Should never contain module code. Workspace Builds can be chained.

Application Pattern

When to use: For development teams to manage their own applications infrastructure, infrastructure code lives alongside application code. In DevOps, we empower development teams, so for dev teams to modify and manage. It could be Terraform, Pulumi https://www.pulumi.com/, Serverless https://serverless.com/https://serverless.com/ or SAM https://docs.aws.amazon.com/serverless-application-model/latest/developerguide/what-is-sam.html the structure should still be something like:

├───iac
│   ├───lambda
│   │   ├───dev
│   │   │       main.auto.tfvars
│   │   │       main.tf
│   │   │       Makefile
│   │   │       outputs.tf
│   │   │       provider.aws.tf
│   │   │       README.md
│   │   │       variables.tf
│   │   │
│   │   └───test
│   └───service
│       ├───dev
│       │       main.auto.tfvars
│       │       main.tf
│       │       Makefile
│       │       outputs.tf
│       │       provider.aws.tf
│       │       README.md
│       │       variables.tf
│       │
│       └───test
└───src

Pros

  • Run infra provisioning as part of your deployment process.
  • Isolated changes.n
  • Access control.

Cons

  • Duplication of properties across multi application

Note

Should never contain module code.

Module Pattern

When to use:

Once you've created a reusable module, it should reside in a separate repository, so that it is a manageable and reusable component with ots own life-cycle. A module should always contain an example implementation and documentation. Repositories are named after their purpose and technology terraform-<PROVIDER>-<NAME>. Versioning uses the Semantic scheme.
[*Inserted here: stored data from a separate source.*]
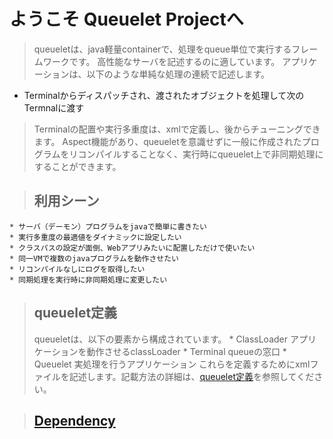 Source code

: # ようこそ Queuelet Projectへ #
> queueletは、java軽量containerで、処理をqueue単位で実行するフレームワークです。
> 高性能なサーバを記述するのに適しています。
> アプリケーションは、以下のような単純な処理の連続で記述します。
  * Terminalからディスパッチされ、渡されたオブジェクトを処理して次のTermnalに渡す
> Terminalの配置や実行多重度は、xmlで定義し、後からチューニングできます。
> Aspect機能があり、queueletを意識せずに一般に作成されたプログラムをリコンパイルすることなく、実行時にqueuelet上で非同期処理にすることができます。

> ## 利用シーン ##
    * サーバ（デーモン）プログラムをjavaで簡単に書きたい
    * 実行多重度の最適値をダイナミックに設定したい
    * クラスパスの設定が面倒、Webアプリみたいに配置しただけで使いたい
    * 同一VMで複数のjavaプログラムを動作させたい
    * リコンパイルなしにログを取得したい
    * 同期処理を実行時に非同期処理に変更したい

> ## queuelet定義 ##
> queueletは、以下の要素から構成されています。
    * ClassLoader アプリケーションを動作させるclassLoader
    * Terminal queueの窓口
    * Queuelet 実処理を行うアプリケーション
> これらを定義するためにxmlファイルを記述します。記載方法の詳細は、[queuelet定義](QueueletXml.md)を参照してください。

> ## [Dependency](Dependency.md) ## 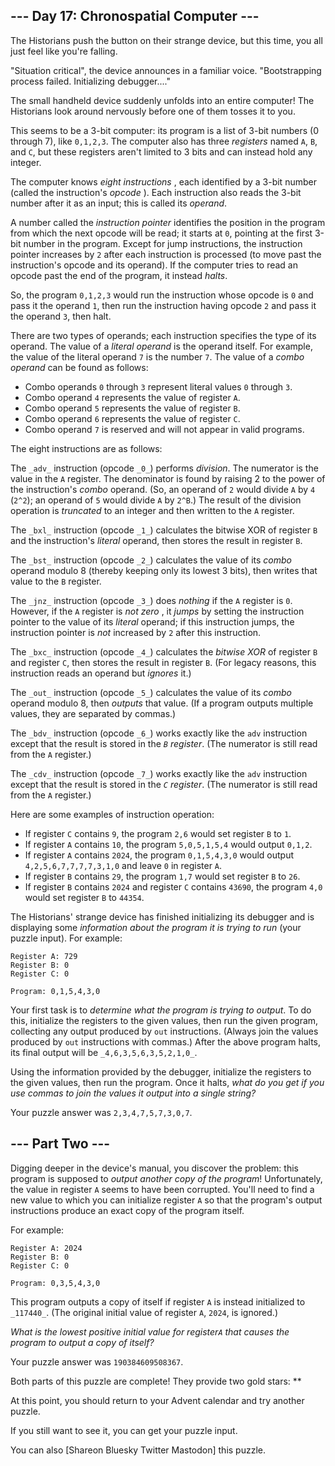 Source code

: ## \--- Day 17: Chronospatial Computer ---

The Historians push the button on their strange device, but this time, you all
just feel like you're falling.

"Situation critical", the device announces in a familiar voice. "Bootstrapping
process failed. Initializing debugger...."

The small handheld device suddenly unfolds into an entire computer! The
Historians look around nervously before one of them tosses it to you.

This seems to be a 3-bit computer: its program is a list of 3-bit numbers (0
through 7), like `0,1,2,3`. The computer also has three _registers_ named `A`,
`B`, and `C`, but these registers aren't limited to 3 bits and can instead
hold any integer.

The computer knows _eight instructions_ , each identified by a 3-bit number
(called the instruction's _opcode_ ). Each instruction also reads the 3-bit
number after it as an input; this is called its _operand_.

A number called the _instruction pointer_ identifies the position in the
program from which the next opcode will be read; it starts at `0`, pointing at
the first 3-bit number in the program. Except for jump instructions, the
instruction pointer increases by `2` after each instruction is processed (to
move past the instruction's opcode and its operand). If the computer tries to
read an opcode past the end of the program, it instead _halts_.

So, the program `0,1,2,3` would run the instruction whose opcode is `0` and
pass it the operand `1`, then run the instruction having opcode `2` and pass
it the operand `3`, then halt.

There are two types of operands; each instruction specifies the type of its
operand. The value of a _literal operand_ is the operand itself. For example,
the value of the literal operand `7` is the number `7`. The value of a _combo
operand_ can be found as follows:

  * Combo operands `0` through `3` represent literal values `0` through `3`.
  * Combo operand `4` represents the value of register `A`.
  * Combo operand `5` represents the value of register `B`.
  * Combo operand `6` represents the value of register `C`.
  * Combo operand `7` is reserved and will not appear in valid programs.

The eight instructions are as follows:

The `_adv_` instruction (opcode `_0_`) performs _division_. The numerator is
the value in the `A` register. The denominator is found by raising 2 to the
power of the instruction's _combo_ operand. (So, an operand of `2` would
divide `A` by `4` (`2^2`); an operand of `5` would divide `A` by `2^B`.) The
result of the division operation is _truncated_ to an integer and then written
to the `A` register.

The `_bxl_` instruction (opcode `_1_`) calculates the bitwise XOR of register
`B` and the instruction's _literal_ operand, then stores the result in
register `B`.

The `_bst_` instruction (opcode `_2_`) calculates the value of its _combo_
operand modulo 8 (thereby keeping only its lowest 3 bits), then writes that
value to the `B` register.

The `_jnz_` instruction (opcode `_3_`) does _nothing_ if the `A` register is
`0`. However, if the `A` register is _not zero_ , it _jumps_ by setting the
instruction pointer to the value of its _literal_ operand; if this instruction
jumps, the instruction pointer is _not_ increased by `2` after this
instruction.

The `_bxc_` instruction (opcode `_4_`) calculates the _bitwise XOR_ of
register `B` and register `C`, then stores the result in register `B`. (For
legacy reasons, this instruction reads an operand but _ignores_ it.)

The `_out_` instruction (opcode `_5_`) calculates the value of its _combo_
operand modulo 8, then _outputs_ that value. (If a program outputs multiple
values, they are separated by commas.)

The `_bdv_` instruction (opcode `_6_`) works exactly like the `adv`
instruction except that the result is stored in the _`B` register_. (The
numerator is still read from the `A` register.)

The `_cdv_` instruction (opcode `_7_`) works exactly like the `adv`
instruction except that the result is stored in the _`C` register_. (The
numerator is still read from the `A` register.)

Here are some examples of instruction operation:

  * If register `C` contains `9`, the program `2,6` would set register `B` to `1`.
  * If register `A` contains `10`, the program `5,0,5,1,5,4` would output `0,1,2`.
  * If register `A` contains `2024`, the program `0,1,5,4,3,0` would output `4,2,5,6,7,7,7,7,3,1,0` and leave `0` in register `A`.
  * If register `B` contains `29`, the program `1,7` would set register `B` to `26`.
  * If register `B` contains `2024` and register `C` contains `43690`, the program `4,0` would set register `B` to `44354`.

The Historians' strange device has finished initializing its debugger and is
displaying some _information about the program it is trying to run_ (your
puzzle input). For example:

    
    
    Register A: 729
    Register B: 0
    Register C: 0
    
    Program: 0,1,5,4,3,0
    

Your first task is to _determine what the program is trying to output_. To do
this, initialize the registers to the given values, then run the given
program, collecting any output produced by `out` instructions. (Always join
the values produced by `out` instructions with commas.) After the above
program halts, its final output will be `_4,6,3,5,6,3,5,2,1,0_`.

Using the information provided by the debugger, initialize the registers to
the given values, then run the program. Once it halts, _what do you get if you
use commas to join the values it output into a single string?_

Your puzzle answer was `2,3,4,7,5,7,3,0,7`.

## \--- Part Two ---

Digging deeper in the device's manual, you discover the problem: this program
is supposed to _output another copy of the program_! Unfortunately, the value
in register `A` seems to have been corrupted. You'll need to find a new value
to which you can initialize register `A` so that the program's output
instructions produce an exact copy of the program itself.

For example:

    
    
    Register A: 2024
    Register B: 0
    Register C: 0
    
    Program: 0,3,5,4,3,0
    

This program outputs a copy of itself if register `A` is instead initialized
to `_117440_`. (The original initial value of register `A`, `2024`, is
ignored.)

_What is the lowest positive initial value for register`A` that causes the
program to output a copy of itself?_

Your puzzle answer was `190384609508367`.

Both parts of this puzzle are complete! They provide two gold stars: **

At this point, you should return to your Advent calendar and try another
puzzle.

If you still want to see it, you can get your puzzle input.

You can also [Shareon Bluesky Twitter Mastodon] this puzzle.

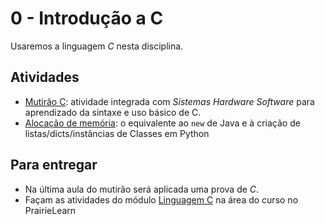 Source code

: # 0 - Introdução a C

Usaremos a linguagem *C* nesta disciplina.

## Atividades

- [Mutirão C](https://insper.github.io/Labs-de-C-BCC): atividade integrada com *Sistemas Hardware Software* para aprendizado da sintaxe e uso básico de C. 
- [Alocação de memória](malloc.md): o equivalente ao `new` de Java e à criação de listas/dicts/instâncias de Classes em Python

## Para entregar

- Na última aula do mutirão será aplicada uma prova de *C*.
- Façam as atividades do módulo [Linguagem C](....) na área do curso no PrairieLearn


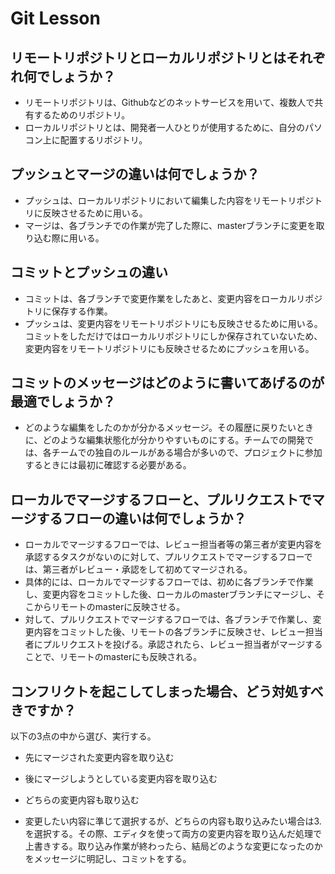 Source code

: # Git Lesson

## リモートリポジトリとローカルリポジトリとはそれぞれ何でしょうか？
-
  リモートリポジトリは、Githubなどのネットサービスを用いて、複数人で共有するためのリポジトリ。
-
  ローカルリポジトリとは、開発者一人ひとりが使用するために、自分のパソコン上に配置するリポジトリ。


## プッシュとマージの違いは何でしょうか？
-
  プッシュは、ローカルリポジトリにおいて編集した内容をリモートリポジトリに反映させるために用いる。
-
  マージは、各ブランチでの作業が完了した際に、masterブランチに変更を取り込む際に用いる。

## コミットとプッシュの違い
-
  コミットは、各ブランチで変更作業をしたあと、変更内容をローカルリポジトリに保存する作業。
-
  プッシュは、変更内容をリモートリポジトリにも反映させるために用いる。コミットをしただけではローカルリポジトリにしか保存されていないため、変更内容をリモートリポジトリにも反映させるためにプッシュを用いる。


## コミットのメッセージはどのように書いてあげるのが最適でしょうか？
-
  どのような編集をしたのかが分かるメッセージ。その履歴に戻りたいときに、どのような編集状態化が分かりやすいものにする。チームでの開発では、各チームでの独自のルールがある場合が多いので、プロジェクトに参加するときには最初に確認する必要がある。


## ローカルでマージするフローと、プルリクエストでマージするフローの違いは何でしょうか？
-
  ローカルでマージするフローでは、レビュー担当者等の第三者が変更内容を承認するタスクがないのに対して、プルリクエストでマージするフローでは、第三者がレビュー・承認をして初めてマージされる。
-
  具体的には、ローカルでマージするフローでは、初めに各ブランチで作業し、変更内容をコミットした後、ローカルのmasterブランチにマージし、そこからリモートのmasterに反映させる。
-
  対して、プルリクエストでマージするフローでは、各ブランチで作業し、変更内容をコミットした後、リモートの各ブランチに反映させ、レビュー担当者にプルリクエストを投げる。承認されたら、レビュー担当者がマージすることで、リモートのmasterにも反映される。



## コンフリクトを起こしてしまった場合、どう対処すべきですか？
以下の3点の中から選び、実行する。

-
  先にマージされた変更内容を取り込む
-
  後にマージしようとしている変更内容を取り込む
-
  どちらの変更内容も取り込む

-
  変更したい内容に準じて選択するが、どちらの内容も取り込みたい場合は3.を選択する。その際、エディタを使って両方の変更内容を取り込んだ処理で上書きする。取り込み作業が終わったら、結局どのような変更になったのかをメッセージに明記し、コミットをする。
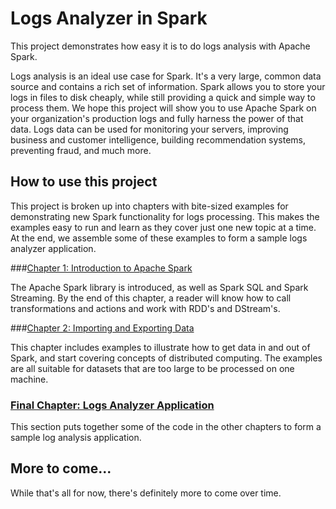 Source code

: # Logs Analyzer in Spark

This project demonstrates how easy it is to do logs analysis with Apache Spark.

Logs analysis is an ideal use case for Spark.  It's a very large, common data source and contains a rich set of information.  Spark allows you to store your logs
in files to disk cheaply, while still providing a
quick and simple way to process them.  We hope this project will show you to use
Apache Spark on your organization's production logs and fully harness the power
of that data.  Logs data can be used for monitoring your servers, improving business and customer intelligence, building recommendation systems, preventing fraud, and much more.

## How to use this project

This project is broken up into chapters with bite-sized examples for
demonstrating new Spark functionality for logs processing.  This makes
the examples easy to run and learn as they cover just one new topic at a time.
At the end, we assemble some of these examples to form a sample logs
analyzer application.

###[Chapter 1: Introduction to Apache Spark](chapter1/README.md)

The Apache Spark library is introduced, as well as Spark SQL and Spark Streaming.  By the
end of this chapter, a reader will know how to call transformations and actions and work
with RDD's and DStream's.

###[Chapter 2: Importing and Exporting Data](chapter2/README.md)

This chapter includes examples to illustrate how to get data in
and out of Spark, and start covering concepts of distributed computing.  The
examples are all suitable for datasets that are too large to be processed on one
machine.

### [Final Chapter: Logs Analyzer Application](app/README.md)

This section puts together some of the code in the other chapters to form
a sample log analysis application.

## More to come...

While that's all for now, there's definitely more to come over time.
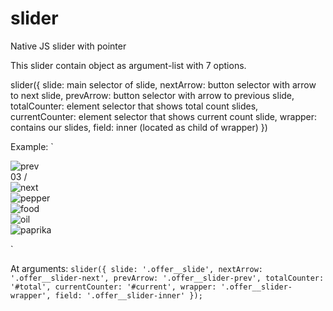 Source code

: # slider
Native JS slider with pointer

This slider contain object as argument-list with 7 options.

slider({
    slide: main selector of slide,
    nextArrow: button selector with arrow to next slide,
    prevArrow: button selector with arrow to previous slide,
    totalCounter: element selector that shows total count slides,
    currentCounter: element selector that shows current count slide,
    wrapper: contains our slides,
    field: inner (located as child of wrapper)
})

Example: 
`<div class="offer__slider">
    <div class="offer__slider-counter">
        <div class="offer__slider-prev">
            <img src="icons/left.svg" alt="prev">
        </div>
        <span id="current">03</span>
        /
        <span id="total"></span>
        <div class="offer__slider-next">
            <img src="icons/right.svg" alt="next">
        </div>
    </div>
    <div class="offer__slider-wrapper">
        <div class="offer__slider-inner">
            <div class="offer__slide">
                <img src="img/slider/pepper.jpg" alt="pepper">
            </div>
            <div class="offer__slide">
                <img src="img/slider/food-12.jpg" alt="food">
            </div>
            <div class="offer__slide">
                <img src="img/slider/olive-oil.jpg" alt="oil">
            </div>
            <div class="offer__slide">
                <img src="img/slider/paprika.jpg" alt="paprika">
            </div>
        </div>
    </div>
</div>`

At arguments: 
`slider({
        slide: '.offer__slide',
        nextArrow: '.offer__slider-next',
        prevArrow: '.offer__slider-prev',
        totalCounter: '#total',
        currentCounter: '#current',
        wrapper: '.offer__slider-wrapper',
        field: '.offer__slider-inner'
    });`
Below is the layout for a module for activemq

└───terraform-aws-activemq
    │   .gitattributes
    │   .gitignore
    │   .markdownlint.json
    │   .markdownlintrc
    │   .pre-commit-config.yaml
    │   .terraformignore
    │   aws_mq_broker.broker.tf
    │   aws_mq_configuration.broker.tf
    │   aws_security_group.broker.tf
    │   LICENSE
    │   main.tf
    │   outputs.tf
    │   password.tf
    │   README.md
    │   validate.ps1
    │   validate.sh
    │   variables.tf
    │
    ├───.chglog
    │       CHANGELOG.tpl.md
    │       config.yml
    │
    ├───.dependabot
    │       config.yml
    │
    ├───.github
    │   └───workflows
    │           main.yml
    │
    └───example
        └───examplea
                data.network.tf
                examplea.auto.tfvars
                Makefile
                module.broker.tf
                outputs.tf
                provider.aws.tf
                variables.tf

Cons

  • None

Pros

  • Simple.
  • Module has own life-cycle, versioning and testing process.
  • Re-use by design.
  • Allows you to fix module versions across environments and promote a module through an applications stages.